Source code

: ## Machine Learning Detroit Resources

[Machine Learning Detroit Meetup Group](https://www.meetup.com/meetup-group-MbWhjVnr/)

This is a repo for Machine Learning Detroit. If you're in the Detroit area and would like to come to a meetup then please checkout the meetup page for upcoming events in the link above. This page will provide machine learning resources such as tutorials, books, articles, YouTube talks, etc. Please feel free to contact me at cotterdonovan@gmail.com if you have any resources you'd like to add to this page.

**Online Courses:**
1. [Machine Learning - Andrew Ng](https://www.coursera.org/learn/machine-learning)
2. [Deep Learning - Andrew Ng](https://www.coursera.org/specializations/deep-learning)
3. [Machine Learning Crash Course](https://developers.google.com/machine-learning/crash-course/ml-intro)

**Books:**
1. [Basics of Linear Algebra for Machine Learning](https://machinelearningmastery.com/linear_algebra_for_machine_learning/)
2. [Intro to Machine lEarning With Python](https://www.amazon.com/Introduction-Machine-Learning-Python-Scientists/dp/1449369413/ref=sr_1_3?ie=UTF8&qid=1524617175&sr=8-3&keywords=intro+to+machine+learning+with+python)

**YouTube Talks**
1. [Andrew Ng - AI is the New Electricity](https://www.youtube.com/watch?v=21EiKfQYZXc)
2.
────────────────
* Your instructions
Write the listing out again, word for word.

* Answer to this problem
Source code

: ## Machine Learning Detroit Resources

[Machine Learning Detroit Meetup Group](https://www.meetup.com/meetup-group-MbWhjVnr/)

This is a repo for Machine Learning Detroit. If you're in the Detroit area and would like to come to a meetup then please checkout the meetup page for upcoming events in the link above. This page will provide machine learning resources such as tutorials, books, articles, YouTube talks, etc. Please feel free to contact me at cotterdonovan@gmail.com if you have any resources you'd like to add to this page.

**Online Courses:**
1. [Machine Learning - Andrew Ng](https://www.coursera.org/learn/machine-learning)
2. [Deep Learning - Andrew Ng](https://www.coursera.org/specializations/deep-learning)
3. [Machine Learning Crash Course](https://developers.google.com/machine-learning/crash-course/ml-intro)

**Books:**
1. [Basics of Linear Algebra for Machine Learning](https://machinelearningmastery.com/linear_algebra_for_machine_learning/)
2. [Intro to Machine lEarning With Python](https://www.amazon.com/Introduction-Machine-Learning-Python-Scientists/dp/1449369413/ref=sr_1_3?ie=UTF8&qid=1524617175&sr=8-3&keywords=intro+to+machine+learning+with+python)

**YouTube Talks**
1. [Andrew Ng - AI is the New Electricity](https://www.youtube.com/watch?v=21EiKfQYZXc)
2.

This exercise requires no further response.